**What you have to do:**
Scan the data below for the string "Capture". Copy every line where it appears.

**Data to examine:**
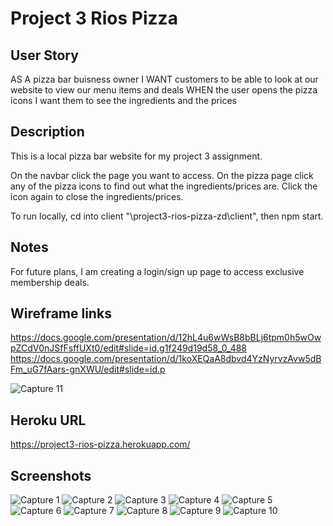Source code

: # Project 3 Rios Pizza

## User Story
AS A pizza bar buisness owner
I WANT customers to be able to look at our website to view our menu items and deals
WHEN the user opens the pizza icons I want them to see the ingredients and the prices

## Description 
This is a local pizza bar website for my project 3 assignment.  

On the navbar click the page you want to access. On the pizza page click any of the pizza icons to find out what the ingredients/prices are. Click the icon again to close the ingredients/prices.

To run locally, cd into client "\project3-rios-pizza-zd\client", then npm start.

## Notes

For future plans, I am creating a login/sign up page to access exclusive membership deals. 

## Wireframe links 
https://docs.google.com/presentation/d/12hL4u6wWsB8bBLj6tpm0h5wOwpZCdV0nJSfFsffUXt0/edit#slide=id.g1f249d19d58_0_488
https://docs.google.com/presentation/d/1koXEQaA8dbvd4YzNyrvzAvw5dBFm_uG7fAars-gnXWU/edit#slide=id.p 

![Capture 11](https://user-images.githubusercontent.com/109838413/221475847-2ff006d5-e266-4406-a7ca-b6e5b11a1034.PNG)




## Heroku URL
https://project3-rios-pizza.herokuapp.com/

## Screenshots
![Capture 1](https://user-images.githubusercontent.com/109838413/221475863-4e961d5d-c8f6-4056-b774-acb0e69c9434.PNG)
![Capture 2](https://user-images.githubusercontent.com/109838413/221475871-b5d6b4d6-c192-4a2c-92a6-1ff97a3c53ea.PNG)
![Capture 3](https://user-images.githubusercontent.com/109838413/221475881-3848900e-6915-4d89-805e-f63e85bdfb47.PNG)
![Capture 4](https://user-images.githubusercontent.com/109838413/221475899-249a45c2-c9c8-4112-b79f-f9e4a4219354.PNG)
![Capture 5](https://user-images.githubusercontent.com/109838413/221475902-ba19bbc8-6190-49ff-9ad6-c0935e1ab943.PNG)
![Capture 6](https://user-images.githubusercontent.com/109838413/221475910-0c695bd9-9ab3-4c54-bd9b-bf407e6b2abe.PNG)
![Capture 7](https://user-images.githubusercontent.com/109838413/221475915-d3a62cbd-4c59-4e8d-bf5d-ffa24d03c978.PNG)
![Capture 8](https://user-images.githubusercontent.com/109838413/221475919-f1afa6a8-7eac-4a02-8f7a-fb198ebfcf7f.PNG)
![Capture 9](https://user-images.githubusercontent.com/109838413/221475925-746d2da7-71ce-4018-b8ee-ff8222be7050.PNG)
![Capture 10](https://user-images.githubusercontent.com/109838413/221475933-c23de273-38c3-49ac-a26d-aeb385fd77f6.PNG)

**Reply to the task:**
![Capture 11](https://user-images.githubusercontent.com/109838413/221475847-2ff006d5-e266-4406-a7ca-b6e5b11a1034.PNG)
![Capture 1](https://user-images.githubusercontent.com/109838413/221475863-4e961d5d-c8f6-4056-b774-acb0e69c9434.PNG)
![Capture 2](https://user-images.githubusercontent.com/109838413/221475871-b5d6b4d6-c192-4a2c-92a6-1ff97a3c53ea.PNG)
![Capture 3](https://user-images.githubusercontent.com/109838413/221475881-3848900e-6915-4d89-805e-f63e85bdfb47.PNG)
![Capture 4](https://user-images.githubusercontent.com/109838413/221475899-249a45c2-c9c8-4112-b79f-f9e4a4219354.PNG)
![Capture 5](https://user-images.githubusercontent.com/109838413/221475902-ba19bbc8-6190-49ff-9ad6-c0935e1ab943.PNG)
![Capture 6](https://user-images.githubusercontent.com/109838413/221475910-0c695bd9-9ab3-4c54-bd9b-bf407e6b2abe.PNG)
![Capture 7](https://user-images.githubusercontent.com/109838413/221475915-d3a62cbd-4c59-4e8d-bf5d-ffa24d03c978.PNG)
![Capture 8](https://user-images.githubusercontent.com/109838413/221475919-f1afa6a8-7eac-4a02-8f7a-fb198ebfcf7f.PNG)
![Capture 9](https://user-images.githubusercontent.com/109838413/221475925-746d2da7-71ce-4018-b8ee-ff8222be7050.PNG)
![Capture 10](https://user-images.githubusercontent.com/109838413/221475933-c23de273-38c3-49ac-a26d-aeb385fd77f6.PNG)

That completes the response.